Алгоритм диагностики аутосомно-рецессивных атаксий
М.: Журнал неврологии и психиатрии им. С.С. Корсакова. 2019;119(9):74-82. https://doi.org/10.17116/jnevro201911909174
Аутосомно-рецессивные атаксии (АРА) являются крайне обширной и гетерогенной группой прогрессирующих наследственных заболеваний, характеризующихся дегенерацией или нарушением развития мозжечка, поражением спинного мозга и/или периферической нервной системы, аутосомно-рецессивным типом наследования и, в большинстве случаев, дебютом в детском или молодом возрасте [1]. Помимо неврологической симптоматики для данной группы заболеваний характерно частое поражение других органов (сердце, поджелудочная железа, глаза, кожа, иммунная система и др.).

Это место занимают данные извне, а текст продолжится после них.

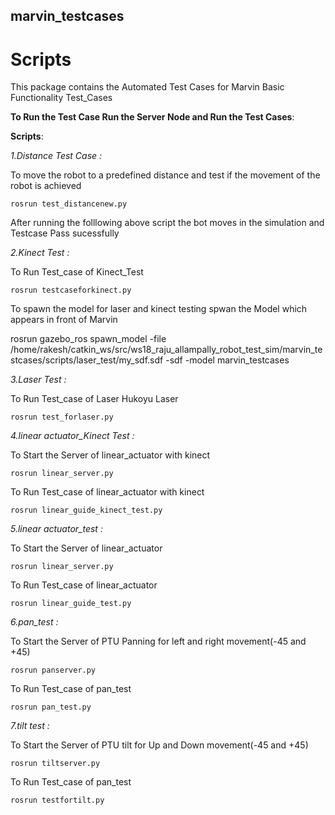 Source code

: ## marvin_testcases

# Scripts

This package contains the Automated Test Cases for Marvin Basic Functionality Test_Cases



**To Run the Test Case Run the Server Node and Run the Test Cases**:

**Scripts**:

*1.Distance Test Case :*

To move the robot to a predefined distance and test if the movement of the robot is achieved

`rosrun test_distancenew.py`

After running the folllowing above script the bot moves in the simulation and Testcase Pass sucessfully


*2.Kinect Test :*

To Run Test_case of Kinect_Test

`rosrun testcaseforkinect.py`

To spawn the model for laser and kinect testing spwan the Model which appears in front of Marvin

rosrun gazebo_ros spawn_model -file /home/rakesh/catkin_ws/src/ws18_raju_allampally_robot_test_sim/marvin_testcases/scripts/laser_test/my_sdf.sdf -sdf -model marvin_testcases



*3.Laser Test :*

To Run Test_case of Laser Hukoyu Laser 

`rosrun test_forlaser.py`


*4.linear actuator_Kinect Test :*

To Start the Server of linear_actuator with kinect

`rosrun linear_server.py`

To Run Test_case of linear_actuator with kinect

`rosrun linear_guide_kinect_test.py`


*5.linear actuator_test :*

To Start the Server of linear_actuator

`rosrun linear_server.py`

To Run Test_case of linear_actuator

`rosrun linear_guide_test.py`


*6.pan_test :*

To Start the Server of PTU Panning for left and right movement(-45 and +45)

`rosrun panserver.py`

To Run Test_case of pan_test

`rosrun pan_test.py`



*7.tilt test :*

To Start the Server of PTU tilt for Up and Down movement(-45 and +45)

`rosrun tiltserver.py`

To Run Test_case of pan_test

`rosrun testfortilt.py`




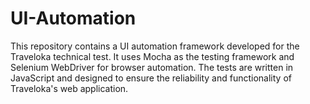 # UI-Automation
 This repository contains a UI automation framework developed for the Traveloka technical test. It uses Mocha as the testing framework and Selenium WebDriver for browser automation. The tests are written in JavaScript and designed to ensure the reliability and functionality of Traveloka's web application.
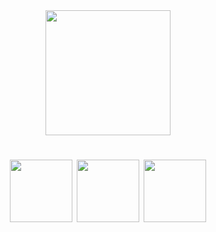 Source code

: <div id="header" align="center">
  <img src="https://media.giphy.com/media/v1.Y2lkPTc5MGI3NjExbDF6d2sxYWdiMmN3MWhpeXg3ZnZsbmpvd3JrZ3hsdTRxeWV4Z3c4ZCZlcD12MV9pbnRlcm5hbF9naWZfYnlfaWQmY3Q9cw/Ss0EiG29MulxjBXKVu/giphy.gif" width="200"/>
</div>

<div id="header" align="center">
<h1>
  <img src="https://media.giphy.com/media/v1.Y2lkPTc5MGI3NjExeTN3Z2NveWU3YTI3YXprM2hkang4YTFhZHBrdnBobGExa2RjOXo0MiZlcD12MV9pbnRlcm5hbF9naWZfYnlfaWQmY3Q9cw/EC26RCRa3NuogwRNR2/giphy.gif" width="100px"/>
<img src="https://media.giphy.com/media/v1.Y2lkPTc5MGI3NjExdDZ2N3M3cWVxYnhkMzVsYWQ0aXpuemJ3NWZocmJoNXR5MzE5d3FmYyZlcD12MV9pbnRlcm5hbF9naWZfYnlfaWQmY3Q9cw/ZFtvuSCT2fGVl34Wpi/giphy.gif" width="100px"/>
<img src="https://media.giphy.com/media/v1.Y2lkPTc5MGI3NjExcWl4cGI4OXlxYjhhNnY1aTJ1eDNrNDQxY3ZvenhqanVmMjl2MXpucSZlcD12MV9pbnRlcm5hbF9naWZfYnlfaWQmY3Q9cw/Mi2knrVULb46CQaE2w/giphy.gif" width="100px"/>
</h1>
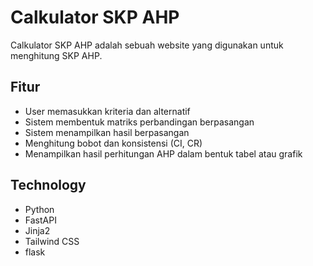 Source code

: # Calkulator SKP AHP
Calkulator SKP AHP adalah sebuah website yang digunakan untuk menghitung SKP AHP.

## Fitur
- User memasukkan kriteria dan alternatif
- Sistem membentuk matriks perbandingan berpasangan
- Sistem menampilkan hasil berpasangan
- Menghitung bobot dan konsistensi (CI, CR)
- Menampilkan hasil perhitungan AHP dalam bentuk tabel atau grafik

## Technology
- Python
- FastAPI
- Jinja2
- Tailwind CSS
- flask
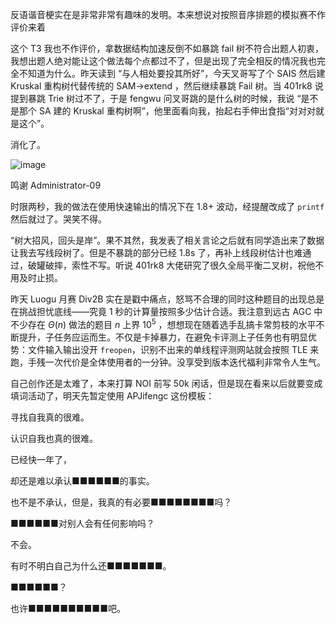 反语谐音梗实在是非常非常有趣味的发明。本来想说对按照音序排题的模拟赛不作评价来着

这个 T3 我也不作评价，拿数据结构加速反倒不如暴跳 fail 树不符合出题人初衷，我想出题人绝对能让这个做法每个点都过不了，但是出现了完全相反的情况我也完全不知道为什么。昨天读到 “与人相处要投其所好”，今天叉哥写了个 SAIS 然后建 Kruskal 重构树代替传统的 SAM->extend ，然后继续暴跳 Fail 树。当 401rk8 说提到暴跳 Trie 树过不了，于是 fengwu 问叉哥跳的是什么树的时候，我说 “是不是那个 SA 建的 Kruskal 重构树啊”，他里面看向我，抬起右手伸出食指“对对对就是这个”。

消化了。

![image](https://img2022.cnblogs.com/blog/2381538/202207/2381538-20220718194312971-1902598073.png)

鸣谢 Administrator-09

时限两秒，我的做法在使用快速输出的情况下在 1.8+ 波动，经提醒改成了 `printf` 然后就过了。哭笑不得。

“树大招风，回头是岸”。果不其然，我发表了相关言论之后就有同学造出来了数据让我去写线段树了。但是不暴跳的部分已经 1.8s 了，再补上线段树估计也难通过，破罐破摔，索性不写。听说 401rk8 大佬研究了很久全局平衡二叉树，祝他不用及时止损。

昨天 Luogu 月赛 Div2B 实在是戳中痛点，怒骂不合理的同时这种题目的出现总是在挑战担忧底线——究竟 1 秒的计算量按照多少估计合适。我注意到远古 AGC 中不少存在 $\Theta(n)$ 做法的题目 $n$ 上界 $10^5$ ，想想现在随着选手乱搞卡常剪枝的水平不断提升，子任务应运而生。不仅是卡掉暴力，在避免卡评测上子任务也有明显优势：文件输入输出没开 `freopen`，识别不出来的单线程评测网站就会按照 TLE 来跑，手残一次代价是全体使用者的一分钟。没享受到版本迭代福利非常令人生气。

自己创作还是太难了，本来打算 NOI 前写 50k 闲话，但是现在看来以后就要变成填词活动了，明天先暂定使用 APJifengc 这份模板：

寻找自我真的很难。

认识自我也真的很难。

已经快一年了，

却还是难以承认■■■■■■的事实。

也不是不承认，但是，我真的有必要■■■■■■■■吗？

■■■■■■对别人会有任何影响吗？

不会。

有时不明白自己为什么还■■■■■■■。

■■■■■■？

也许■■■■■■■■■■吧。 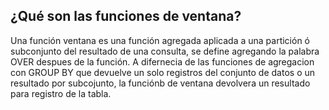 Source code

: ## ¿Qué son las funciones de ventana?


Una función ventana es una función agregada aplicada a una partición ó subconjunto del resultado de una consulta, se define agregando la palabra OVER despues de la función.
A difernecia de las funciones de agregacion con GROUP BY que devuelve un solo registros del conjunto de datos o un resultado por subcojunto, la funciónb de ventana devolvera un resultado para registro de la tabla. 
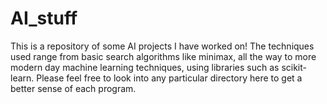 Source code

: # AI_stuff
This is a repository of some AI projects I have worked on! The techniques used range from basic search algorithms like minimax, all the way to more modern day machine learning techniques, using libraries such as scikit-learn. Please feel free to look into any particular directory here to get a better sense of each program.
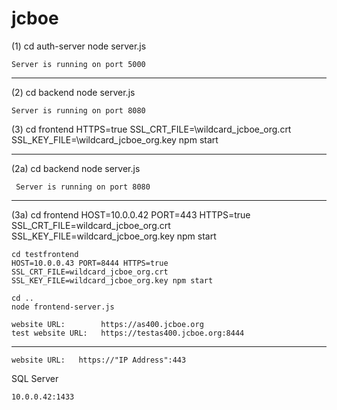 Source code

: # jcboe

(1) cd auth-server
    node server.js

    Server is running on port 5000
__________________________________________________________________________________________________________________

(2) cd backend
    node server.js

    Server is running on port 8080

(3) cd frontend
    HTTPS=true SSL_CRT_FILE=\wildcard_jcboe_org.crt SSL_KEY_FILE=\wildcard_jcboe_org.key npm start
__________________________________________________________________________________________________________________

(2a) cd backend
     node server.js

     Server is running on port 8080

__________________________________________________________________________________________________________________
(3a)
    cd frontend
    HOST=10.0.0.42 PORT=443 HTTPS=true SSL_CRT_FILE=wildcard_jcboe_org.crt SSL_KEY_FILE=wildcard_jcboe_org.key npm start

    cd testfrontend
    HOST=10.0.0.43 PORT=8444 HTTPS=true SSL_CRT_FILE=wildcard_jcboe_org.crt SSL_KEY_FILE=wildcard_jcboe_org.key npm start

    cd ..
    node frontend-server.js

    website URL:        https://as400.jcboe.org
    test website URL:   https://testas400.jcboe.org:8444
__________________________________________________________________________________________________________________

    website URL:   https://"IP Address":443

SQL Server

    10.0.0.42:1433
     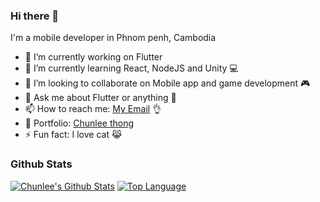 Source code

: ### Hi there 👋

I'm a mobile developer in Phnom penh, Cambodia 

- 🔭 I’m currently working on Flutter
- 🌱 I’m currently learning React, NodeJS and Unity 💻
- 👯 I’m looking to collaborate on Mobile app and game development 🎮
- 💬 Ask me about Flutter or anything 🤣 
- 📫 How to reach me: [My Email](chunlee.thong@gmail.com) 👌
- 📕 Portfolio: [Chunlee thong](www.chunleethong.com) 
- ⚡ Fun fact: I love cat 😹

### Github Stats

[![Chunlee's Github Stats](https://github-readme-stats.vercel.app/api?username=chunlee-thong&theme=default&show_icons=true&line_height=40&theme=dark)](https://github.com/chunlee-thong)
[![Top Language](https://github-readme-stats.vercel.app/api/top-langs/?username=chunlee-thong&show_icons=true&theme=dark)](https://github.com/chunlee-thong)

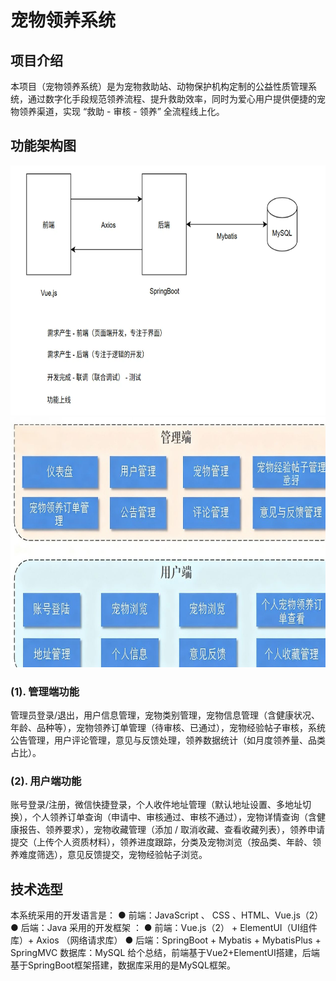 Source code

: <h1>宠物领养系统</h1>
<h2>项目介绍</h2>
本项目（宠物领养系统）是为宠物救助站、动物保护机构定制的公益性质管理系统，通过数字化手段规范领养流程、提升救助效率，同时为爱心用户提供便捷的宠物领养渠道，实现 “救助 - 审核 - 领养” 全流程线上化。
<h2>功能架构图</h2>
<img src="file/框架.png" alt="框架图" width="600" height="400">
<img src="file/guanli.png" alt="架构图" width="600" height="400">
<h3>(1). 管理端功能​</h3>
管理员登录/退出，用户信息管理，宠物类别管理，宠物信息管理（含健康状况、年龄、品种等），宠物领养订单管理（待审核、已通过），宠物经验帖子审核，系统公告管理，用户评论管理，意见与反馈处理，领养数据统计（如月度领养量、品类占比）。​
<h3>(2). 用户端功能​</h3>
账号登录/注册，微信快捷登录，个人收件地址管理（默认地址设置、多地址切换），个人领养订单查询（申请中、审核通过、审核不通过），宠物详情查询（含健康报告、领养要求），宠物收藏管理（添加 / 取消收藏、查看收藏列表），领养申请提交（上传个人资质材料），领养进度跟踪，分类及宠物浏览（按品类、年龄、领养难度筛选），意见反馈提交，宠物经验帖子浏览。
<h2>技术选型</h2>
本系统采用的开发语言是：
● 前端：JavaScript 、 CSS 、HTML、Vue.js（2）
● 后端：Java
采用的开发框架 ：
● 前端：Vue.js（2） + ElementUI（UI组件库）+ Axios （网络请求库）
● 后端：SpringBoot + Mybatis + MybatisPlus + SpringMVC
数据库：MySQL
给个总结，前端基于Vue2+ElementUI搭建，后端基于SpringBoot框架搭建，数据库采用的是MySQL框架。
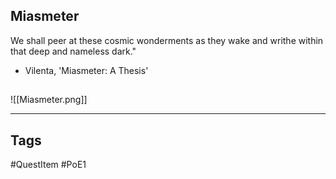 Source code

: ## Miasmeter
We shall peer at these cosmic wonderments as they
wake and writhe within that deep and nameless dark."
 - Vilenta, 'Miasmeter: A Thesis'
## 
![[Miasmeter.png]]

---
## Tags
#QuestItem
#PoE1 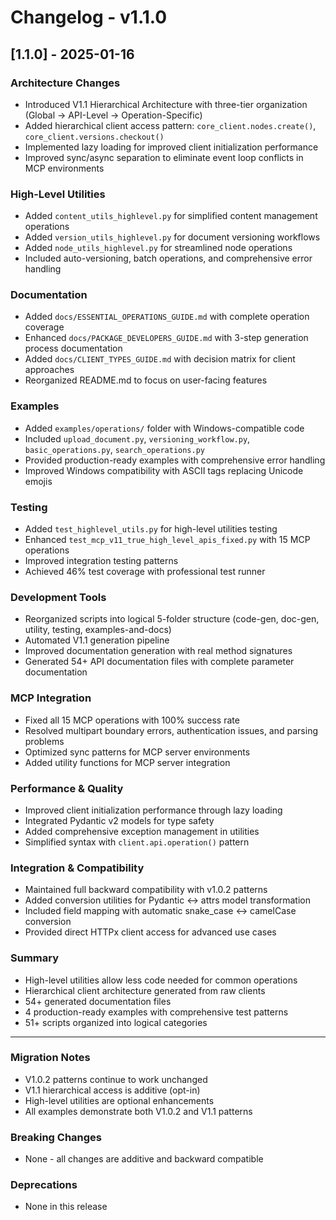 # Changelog - v1.1.0

## [1.1.0] - 2025-01-16

### Architecture Changes
- Introduced V1.1 Hierarchical Architecture with three-tier organization (Global → API-Level → Operation-Specific)
- Added hierarchical client access pattern: `core_client.nodes.create()`, `core_client.versions.checkout()`
- Implemented lazy loading for improved client initialization performance
- Improved sync/async separation to eliminate event loop conflicts in MCP environments

### High-Level Utilities
- Added `content_utils_highlevel.py` for simplified content management operations
- Added `version_utils_highlevel.py` for document versioning workflows
- Added `node_utils_highlevel.py` for streamlined node operations
- Included auto-versioning, batch operations, and comprehensive error handling

### Documentation
- Added `docs/ESSENTIAL_OPERATIONS_GUIDE.md` with complete operation coverage
- Enhanced `docs/PACKAGE_DEVELOPERS_GUIDE.md` with 3-step generation process documentation
- Added `docs/CLIENT_TYPES_GUIDE.md` with decision matrix for client approaches
- Reorganized README.md to focus on user-facing features

### Examples
- Added `examples/operations/` folder with Windows-compatible code
- Included `upload_document.py`, `versioning_workflow.py`, `basic_operations.py`, `search_operations.py`
- Provided production-ready examples with comprehensive error handling
- Improved Windows compatibility with ASCII tags replacing Unicode emojis

### Testing
- Added `test_highlevel_utils.py` for high-level utilities testing
- Enhanced `test_mcp_v11_true_high_level_apis_fixed.py` with 15 MCP operations
- Improved integration testing patterns
- Achieved 46% test coverage with professional test runner

### Development Tools
- Reorganized scripts into logical 5-folder structure (code-gen, doc-gen, utility, testing, examples-and-docs)
- Automated V1.1 generation pipeline
- Improved documentation generation with real method signatures
- Generated 54+ API documentation files with complete parameter documentation

### MCP Integration
- Fixed all 15 MCP operations with 100% success rate
- Resolved multipart boundary errors, authentication issues, and parsing problems
- Optimized sync patterns for MCP server environments
- Added utility functions for MCP server integration

### Performance & Quality
- Improved client initialization performance through lazy loading
- Integrated Pydantic v2 models for type safety
- Added comprehensive exception management in utilities
- Simplified syntax with `client.api.operation()` pattern

### Integration & Compatibility
- Maintained full backward compatibility with v1.0.2 patterns
- Added conversion utilities for Pydantic ↔ attrs model transformation
- Included field mapping with automatic snake_case ↔ camelCase conversion
- Provided direct HTTPx client access for advanced use cases

### Summary
- High-level utilities allow less code needed for common operations
- Hierarchical client architecture generated from raw clients
- 54+ generated documentation files
- 4 production-ready examples with comprehensive test patterns
- 51+ scripts organized into logical categories

---

### Migration Notes
- V1.0.2 patterns continue to work unchanged
- V1.1 hierarchical access is additive (opt-in)
- High-level utilities are optional enhancements
- All examples demonstrate both V1.0.2 and V1.1 patterns

### Breaking Changes
- None - all changes are additive and backward compatible

### Deprecations
- None in this release  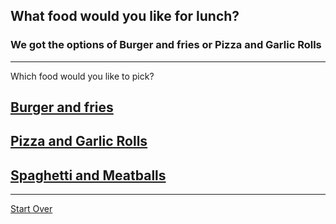 ## What food would you like for lunch?

### We got the options of Burger and fries or Pizza and Garlic Rolls
---
Which food would you like to pick?
## [Burger and fries](burger-fries.md)
## [Pizza and Garlic Rolls](Pizza-GarlicRolls.md)
## [Spaghetti and Meatballs](spaghetti-meatballs.md)
---
[Start Over](../cooking-food.md)
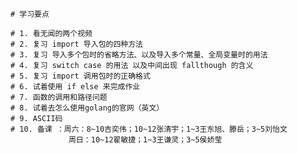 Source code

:     # 学习要点

    # 1. 看无闻的两个视频
    # 2. 复习 import 导入包的四种方法
    # 3. 复习 导入多个包时的省略方法、以及导入多个常量、全局变量时的用法
    # 4. 复习 switch case 的用法 以及中间出现 fallthough 的含义
    # 5. 复习 import 调用包时的正确格式 
    # 6. 试着使用 if else 来完成作业
    # 7. 函数的调用和路径问题
    # 8. 试着去怎么使用golang的官网（英文）
    # 9. ASCII码 
    # 10. 备课 ：周六：8~10吉奕伟；10~12张清宇；1~3王东旭、滕岳；3~5刘怡文
                 周日：10~12翟敏捷；1~3王谦灵；3~5侯娇莹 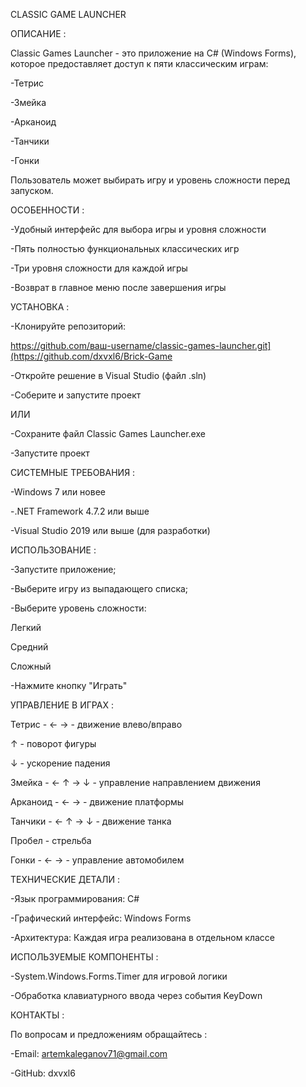 CLASSIC GAME LAUNCHER

ОПИСАНИЕ :

Classic Games Launcher - это приложение на C# (Windows Forms), которое предоставляет доступ к пяти классическим играм:

-Тетрис

-Змейка

-Арканоид

-Танчики

-Гонки

Пользователь может выбирать игру и уровень сложности перед запуском.

ОСОБЕННОСТИ :

-Удобный интерфейс для выбора игры и уровня сложности

-Пять полностью функциональных классических игр

-Три уровня сложности для каждой игры

-Возврат в главное меню после завершения игры

УСТАНОВКА :

-Клонируйте репозиторий:

https://github.com/ваш-username/classic-games-launcher.git](https://github.com/dxvxl6/Brick-Game

-Откройте решение в Visual Studio (файл .sln)

-Соберите и запустите проект

ИЛИ

-Сохраните файл Classic Games Launcher.exe

-Запустите проект

СИСТЕМНЫЕ ТРЕБОВАНИЯ :

-Windows 7 или новее

-.NET Framework 4.7.2 или выше

-Visual Studio 2019 или выше (для разработки)

ИСПОЛЬЗОВАНИЕ :

-Запустите приложение;

-Выберите игру из выпадающего списка;

-Выберите уровень сложности:

Легкий

Средний

Сложный

-Нажмите кнопку "Играть"

УПРАВЛЕНИЕ В ИГРАХ :

Тетрис -
← → - движение влево/вправо

↑ - поворот фигуры

↓ - ускорение падения

Змейка -
← ↑ → ↓ - управление направлением движения

Арканоид -
← → - движение платформы

Танчики -
← ↑ → ↓ - движение танка

Пробел - стрельба

Гонки -
← → - управление автомобилем

ТЕХНИЧЕСКИЕ ДЕТАЛИ :

-Язык программирования: C#

-Графический интерфейс: Windows Forms

-Архитектура: Каждая игра реализована в отдельном классе

ИСПОЛЬЗУЕМЫЕ КОМПОНЕНТЫ :

-System.Windows.Forms.Timer для игровой логики

-Обработка клавиатурного ввода через события KeyDown

КОНТАКТЫ :

По вопросам и предложениям обращайтесь :

-Email: artemkaleganov71@gmail.com

-GitHub: dxvxl6
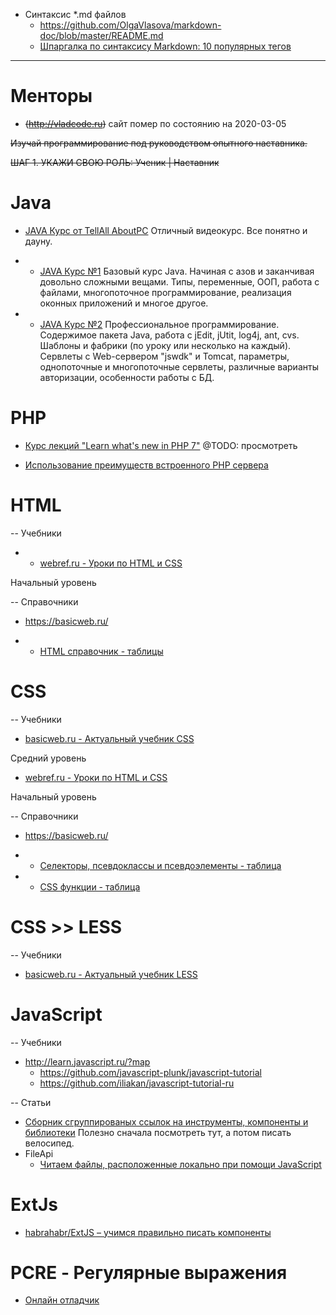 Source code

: * Синтаксис *.md файлов
  * <https://github.com/OlgaVlasova/markdown-doc/blob/master/README.md>
  * [Шпаргалка по синтаксису Markdown: 10 популярных тегов](https://ydmitry.ru/blog/rukovodstvo-po-markdown-dlya-uproshcheniya-veb-razrabotki/)

***

# Менторы

* ~~(http://vladcode.ru)~~ сайт помер по состоянию на 2020-03-05

~~Изучай программирование под руководством опытного наставника.~~

~~ШАГ 1. УКАЖИ СВОЮ РОЛЬ: Ученик | Наставник~~

# Java

+ [JAVA Курс от TellAll AboutPC](https://www.youtube.com/channel/UCRbxHBwKhlRnIkM50zkX0Ww)
Отличный видеокурс. Все понятно и дауну.

+ + [JAVA Курс №1](https://www.youtube.com/watch?v=CZy8V0XfSHI&list=PLnV3K-pmuXwg9S6YhNnWvOG3PXkSaVPsN)
Базовый курс Java. Начиная с азов и заканчивая довольно сложными вещами.
Типы, переменные, ООП, работа с файлами, многопоточное программирование, реализация оконных приложений и многое другое.

+ + [JAVA Курс №2](https://www.youtube.com/watch?v=sDA1IlL7VI8&list=PLnV3K-pmuXwi1vQ3zFU47a4phu-FKQTcQ)
Профессиональное программирование.
Содержимое пакета Java, работа с jEdit, jUtit, log4j, ant, cvs.
Шаблоны и фабрики (по уроку или несколько на каждый).
Сервлеты с Web-сервером "jswdk"  и Tomcat, параметры, однопоточные и многопоточные сервлеты, различные варианты авторизации, особенности работы с БД.


# PHP

* [Курс лекций "Learn what's new in PHP 7"](https://www.udemy.com/php7-new-features/learn/v4/overview) @TODO: просмотреть

* [Использование преимуществ встроенного PHP сервера](https://habr.com/ru/post/155853/)

# HTML

-- Учебники

* * [webref.ru - Уроки по HTML и CSS](https://webref.ru/layout/learn-html-css/)

Начальный уровень

-- Справочники

* https://basicweb.ru/

* * [HTML справочник - таблицы](https://basicweb.ru/html/html_tags.php)

# CSS

-- Учебники

* [ basicweb.ru - Актуальный учебник CSS](https://basicweb.ru/css/css_book.php)

Средний уровень

* [webref.ru - Уроки по HTML и CSS](https://webref.ru/layout/learn-html-css/)

Начальный уровень

-- Справочники

* https://basicweb.ru/

* * [Селекторы, псевдоклассы и псевдоэлементы - таблица](https://basicweb.ru/css/css_selectors.php)

* * [CSS функции - таблица](https://basicweb.ru/css/css_functions.php)

# CSS >> LESS

-- Учебники

* [basicweb.ru - Актуальный учебник LESS](https://basicweb.ru/css/less_book.php)

# JavaScript

-- Учебники

* http://learn.javascript.ru/?map
  * https://github.com/javascript-plunk/javascript-tutorial
  * https://github.com/iliakan/javascript-tutorial-ru

-- Статьи

* [Сборник сгруппированых ссылок на инструменты, компоненты и библиотеки](https://github.com/sorrycc/awesome-javascript) Полезно сначала посмотреть тут, а потом писать велосипед.
* FileApi
  * [Читаем файлы, расположенные локально при помощи JavaScript](https://true-coder.ru/javascript/chitaem-fajly-raspolozhennye-lokalno-pri-pomoshhi-javascript.html)

# ExtJs

* [habrahabr/ExtJS – учимся правильно писать компоненты](https://habrahabr.ru/post/88261/)

# PCRE - Регулярные выражения

* [Онлайн отладчик](https://regex101.com)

АРА включают в себя более 60 различных нозологических форм и отличаются широким полиморфизмом клинических проявлений: в отношении возраста дебюта, темпа прогрессирования, спектра неврологических и экстраневральных проявлений. Один и тот же фенотип может встречаться при различных заболеваниях, например при болезни Фридрейха и атаксии с дефицитом витамина Е. С другой стороны, мутации в одних и тех же генах могут приводить к различным фенотипам заболевания с несхожей клинической картиной (дебют болезни Фридрейха в детском и пожилом возрасте, наличие атипичных форм с сохранными глубокими рефлексами, спастичностью, атрофией зрительных нервов) [2, 3]. Таким образом, учитывая широкую фенотипическую и генетическую гетерогенность данной группы заболеваний, молекулярная диагностика остается крайне затруднительной.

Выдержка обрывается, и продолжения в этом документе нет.